■ 2024年 11月 ■
仏事とその心得 2010年発行 寺報 「徳風」第12号 より一部編集して転載
聞きて:寺報「徳風」編集部
話:若院
仏心を見るものは仏心をみたてまつる。
仏心とは大慈悲これなり。
安心決定鈔
Q 私は毎朝仏さまに手を合わせていて、気にしていなかったのですが、合掌する時はどのようにするのがいいのですか。
私たちは生活に慣れすぎると、手ですることも足でするように、手を合わせることは普段何気なく行なっているだけに雑になりがちですね。
<作法は次のようになっています。>
1、念珠を持ち、ご本尊の見えるところに正座します。
「七日つとめ」について
Q お葬式の後の「七日つとめ」に関してですが、「四十九日が三ヵ月にまたがる場合は三十五日で切り上げないと災いがおこる」などと聞きますが、これは本当なんでしょうか。
3ヶ月にまたがるから災が起こるわけではありません。このような迷信に惑わされることなく、できる限り四十九日まで勤めましょう。しかし、家族や日程などの都合が合わない場合は五七日(三十五日)で切り上げることもやむを得ないでしょう。
年忌法事について
Q 命日の法要は亡くなった日に行わなければいけないものでしょうか。
「命日を過ぎてしまったのですが、法事は行えますか」といった質問を受ける事があります。一般的に法事は命日より早い方が良いと言われているようですが、真宗の教えにその根拠はありません。日の良し悪しを気にすることよりも大切にしなければいけないことは、ここに生きている私が仏前に座って念仏申すことです。亡き人からの「南無阿弥陀仏と念仏申せ」と言う諸仏の呼びかけによって勤めるのが法事なのですから、そのことについて日の良し悪しを気にする必要はありません。
Q 亡父と母の7回忌と13回忌が同じ年の近い日になっていますが、二回も親戚に集まってもらうのも悪いなと思っています。そこで、まとめて法事を行うことは可能ですか。またその場合どちらの命日に合わせて行うのが良いのでしょうか
かつての大家族制の時代とは違い、現代は核家族化の時代で家族や親戚が県外に住んでいるご家族が多いのも事実です。法事の度に集まって法事を行うのは確かに大変だろうと思います。出来るだけ多くの方に仏様の教えに触れる機会を大切に法事を行なわれているならば問題はないでしょう。また日取りは皆さんが集まりやすい日程で組まれた方がいいと思います。
Q では、「周忌」と「回忌」の違いを教えてください。
年忌法事の基本的仕組みは「回忌」と「年忌」の二本立てになっています。「周忌命日」は、亡くなったその日のことです。「一周忌」は亡くなられてちょうど一年目の命日をいい、その次の年には3回忌が巡ってきます。回忌法事は周期法要の大きな節目として勤めます。地域によって勤める法事が違うことはありますが、3回忌以降は7回忌・13回忌・17回忌・25回忌・33回忌・50回忌と勤めます。その間は毎年祥月命日として勤めます。年忌法事の重要度としては回忌が最も重く、周忌(祥月)・月命日(月忌)も順に軽くなっていきます。

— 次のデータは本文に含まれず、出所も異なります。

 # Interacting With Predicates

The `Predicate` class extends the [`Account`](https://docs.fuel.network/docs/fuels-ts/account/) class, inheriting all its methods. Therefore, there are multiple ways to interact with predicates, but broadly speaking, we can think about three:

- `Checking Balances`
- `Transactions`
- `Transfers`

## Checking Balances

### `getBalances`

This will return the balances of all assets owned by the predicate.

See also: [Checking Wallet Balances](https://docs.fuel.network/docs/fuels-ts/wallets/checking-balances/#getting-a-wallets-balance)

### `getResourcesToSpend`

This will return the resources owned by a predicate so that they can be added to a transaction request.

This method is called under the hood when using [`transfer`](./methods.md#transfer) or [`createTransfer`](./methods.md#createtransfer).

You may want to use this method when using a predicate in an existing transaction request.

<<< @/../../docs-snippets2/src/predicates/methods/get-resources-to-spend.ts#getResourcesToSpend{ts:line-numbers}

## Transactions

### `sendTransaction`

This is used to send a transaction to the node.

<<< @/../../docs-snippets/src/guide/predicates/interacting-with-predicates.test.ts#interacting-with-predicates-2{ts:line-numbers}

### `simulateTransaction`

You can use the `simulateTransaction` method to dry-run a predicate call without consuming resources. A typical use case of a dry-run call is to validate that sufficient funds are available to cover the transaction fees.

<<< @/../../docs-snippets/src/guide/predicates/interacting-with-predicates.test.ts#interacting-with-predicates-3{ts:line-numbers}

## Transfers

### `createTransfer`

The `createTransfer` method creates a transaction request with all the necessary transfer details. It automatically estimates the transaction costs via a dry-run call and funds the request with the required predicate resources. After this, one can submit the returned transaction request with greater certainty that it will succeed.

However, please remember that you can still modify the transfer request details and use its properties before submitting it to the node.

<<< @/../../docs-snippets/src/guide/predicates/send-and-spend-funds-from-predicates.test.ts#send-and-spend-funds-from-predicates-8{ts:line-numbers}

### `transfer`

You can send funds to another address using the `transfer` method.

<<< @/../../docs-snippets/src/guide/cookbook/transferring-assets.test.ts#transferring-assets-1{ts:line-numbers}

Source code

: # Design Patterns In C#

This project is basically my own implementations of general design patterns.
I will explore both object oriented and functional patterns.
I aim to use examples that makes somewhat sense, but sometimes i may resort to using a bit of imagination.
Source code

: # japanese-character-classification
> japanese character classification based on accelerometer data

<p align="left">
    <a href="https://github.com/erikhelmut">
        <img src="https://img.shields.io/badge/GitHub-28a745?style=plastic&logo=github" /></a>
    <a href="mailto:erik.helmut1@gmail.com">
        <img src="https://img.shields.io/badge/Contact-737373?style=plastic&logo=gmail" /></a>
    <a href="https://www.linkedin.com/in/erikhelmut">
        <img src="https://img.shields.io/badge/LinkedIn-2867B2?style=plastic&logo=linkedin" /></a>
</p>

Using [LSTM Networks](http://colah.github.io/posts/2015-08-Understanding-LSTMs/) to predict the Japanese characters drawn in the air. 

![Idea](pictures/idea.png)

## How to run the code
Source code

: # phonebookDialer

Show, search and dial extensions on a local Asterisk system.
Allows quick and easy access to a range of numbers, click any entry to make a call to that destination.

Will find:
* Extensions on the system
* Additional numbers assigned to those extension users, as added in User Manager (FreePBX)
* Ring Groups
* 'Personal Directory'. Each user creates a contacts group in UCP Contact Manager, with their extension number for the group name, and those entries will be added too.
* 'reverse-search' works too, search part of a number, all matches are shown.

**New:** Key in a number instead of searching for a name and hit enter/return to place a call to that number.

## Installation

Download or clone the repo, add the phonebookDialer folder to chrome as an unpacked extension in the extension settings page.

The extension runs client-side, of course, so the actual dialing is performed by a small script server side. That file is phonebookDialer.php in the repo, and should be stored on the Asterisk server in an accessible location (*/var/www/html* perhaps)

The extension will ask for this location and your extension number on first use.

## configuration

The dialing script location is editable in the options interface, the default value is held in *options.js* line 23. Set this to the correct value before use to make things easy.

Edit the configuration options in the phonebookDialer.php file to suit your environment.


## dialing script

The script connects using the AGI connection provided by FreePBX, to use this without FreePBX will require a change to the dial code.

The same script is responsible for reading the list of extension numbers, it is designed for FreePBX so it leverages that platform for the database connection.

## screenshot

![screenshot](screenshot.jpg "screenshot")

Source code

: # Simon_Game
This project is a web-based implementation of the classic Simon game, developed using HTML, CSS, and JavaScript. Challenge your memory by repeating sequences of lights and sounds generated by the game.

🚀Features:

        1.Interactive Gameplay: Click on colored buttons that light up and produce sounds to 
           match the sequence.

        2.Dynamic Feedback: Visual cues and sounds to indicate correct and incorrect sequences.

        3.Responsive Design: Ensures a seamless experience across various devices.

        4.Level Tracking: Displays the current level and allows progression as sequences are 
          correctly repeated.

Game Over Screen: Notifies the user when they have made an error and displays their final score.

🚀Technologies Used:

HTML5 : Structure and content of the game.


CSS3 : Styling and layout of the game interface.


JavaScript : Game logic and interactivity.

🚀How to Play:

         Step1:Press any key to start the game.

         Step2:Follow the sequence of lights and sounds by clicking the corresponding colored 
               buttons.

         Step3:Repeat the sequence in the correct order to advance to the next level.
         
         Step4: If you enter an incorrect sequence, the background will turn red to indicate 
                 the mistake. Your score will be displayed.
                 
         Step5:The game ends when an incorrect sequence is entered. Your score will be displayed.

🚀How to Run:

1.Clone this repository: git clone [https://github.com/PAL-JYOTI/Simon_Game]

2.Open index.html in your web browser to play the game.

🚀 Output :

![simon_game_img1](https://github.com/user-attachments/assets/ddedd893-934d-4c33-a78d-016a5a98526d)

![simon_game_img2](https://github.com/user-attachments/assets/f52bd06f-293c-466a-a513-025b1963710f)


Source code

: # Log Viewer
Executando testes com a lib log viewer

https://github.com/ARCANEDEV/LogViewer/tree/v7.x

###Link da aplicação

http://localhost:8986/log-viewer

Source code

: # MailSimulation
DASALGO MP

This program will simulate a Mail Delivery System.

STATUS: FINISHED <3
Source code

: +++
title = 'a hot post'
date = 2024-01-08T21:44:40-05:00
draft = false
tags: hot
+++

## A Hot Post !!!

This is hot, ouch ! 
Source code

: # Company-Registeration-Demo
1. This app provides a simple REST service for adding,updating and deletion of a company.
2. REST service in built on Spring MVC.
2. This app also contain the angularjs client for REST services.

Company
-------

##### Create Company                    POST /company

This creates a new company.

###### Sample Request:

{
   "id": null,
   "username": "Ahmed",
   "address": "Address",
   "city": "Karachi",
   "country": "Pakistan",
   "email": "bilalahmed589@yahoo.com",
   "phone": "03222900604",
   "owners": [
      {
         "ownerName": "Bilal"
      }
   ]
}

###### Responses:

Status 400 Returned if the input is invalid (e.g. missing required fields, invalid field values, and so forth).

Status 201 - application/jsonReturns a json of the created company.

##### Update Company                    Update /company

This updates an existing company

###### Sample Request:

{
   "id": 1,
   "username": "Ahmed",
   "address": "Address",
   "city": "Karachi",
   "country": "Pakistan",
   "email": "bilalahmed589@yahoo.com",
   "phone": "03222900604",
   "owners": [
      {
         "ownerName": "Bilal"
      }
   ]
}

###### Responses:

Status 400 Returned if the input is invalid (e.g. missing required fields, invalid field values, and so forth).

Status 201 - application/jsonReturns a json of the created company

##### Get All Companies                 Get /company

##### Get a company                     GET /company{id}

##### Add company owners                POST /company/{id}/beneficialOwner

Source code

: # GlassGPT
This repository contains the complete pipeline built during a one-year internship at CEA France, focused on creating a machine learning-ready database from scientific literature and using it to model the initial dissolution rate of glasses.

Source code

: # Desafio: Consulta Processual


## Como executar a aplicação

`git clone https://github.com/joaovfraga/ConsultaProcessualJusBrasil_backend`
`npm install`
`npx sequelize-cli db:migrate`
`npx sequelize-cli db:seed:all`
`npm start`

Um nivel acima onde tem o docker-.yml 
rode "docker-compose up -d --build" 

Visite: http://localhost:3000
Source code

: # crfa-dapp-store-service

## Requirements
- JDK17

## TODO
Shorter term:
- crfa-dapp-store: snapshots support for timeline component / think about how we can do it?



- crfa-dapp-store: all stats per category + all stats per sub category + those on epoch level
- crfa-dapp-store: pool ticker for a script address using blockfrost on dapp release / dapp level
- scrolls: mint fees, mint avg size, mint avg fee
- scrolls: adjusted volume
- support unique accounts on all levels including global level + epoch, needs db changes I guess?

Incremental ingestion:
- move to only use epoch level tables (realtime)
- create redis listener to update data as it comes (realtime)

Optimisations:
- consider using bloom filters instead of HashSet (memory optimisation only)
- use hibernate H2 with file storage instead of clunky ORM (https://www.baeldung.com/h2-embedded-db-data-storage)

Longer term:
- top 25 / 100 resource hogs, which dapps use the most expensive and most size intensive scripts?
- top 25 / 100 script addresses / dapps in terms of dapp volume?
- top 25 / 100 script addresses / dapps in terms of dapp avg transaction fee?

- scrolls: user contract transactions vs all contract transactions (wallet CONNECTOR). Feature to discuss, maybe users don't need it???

Q 毎年行う「祥月命日」はどのような心がけで行えばいいのですか。
回忌法事の「お待ち受け」として出来るだけ勤めることが大事だと思います。正信偈と和讃のお勤めを家族でできるように日頃から準備されるのが好ましいと思います。
Q では、具体的な法事の内容について伺います。法事を行うのに持ち物は何を準備すればいいのですか。
念珠(数珠)と勤行本。お持ちであれば「門徒肩衣」も用意してください。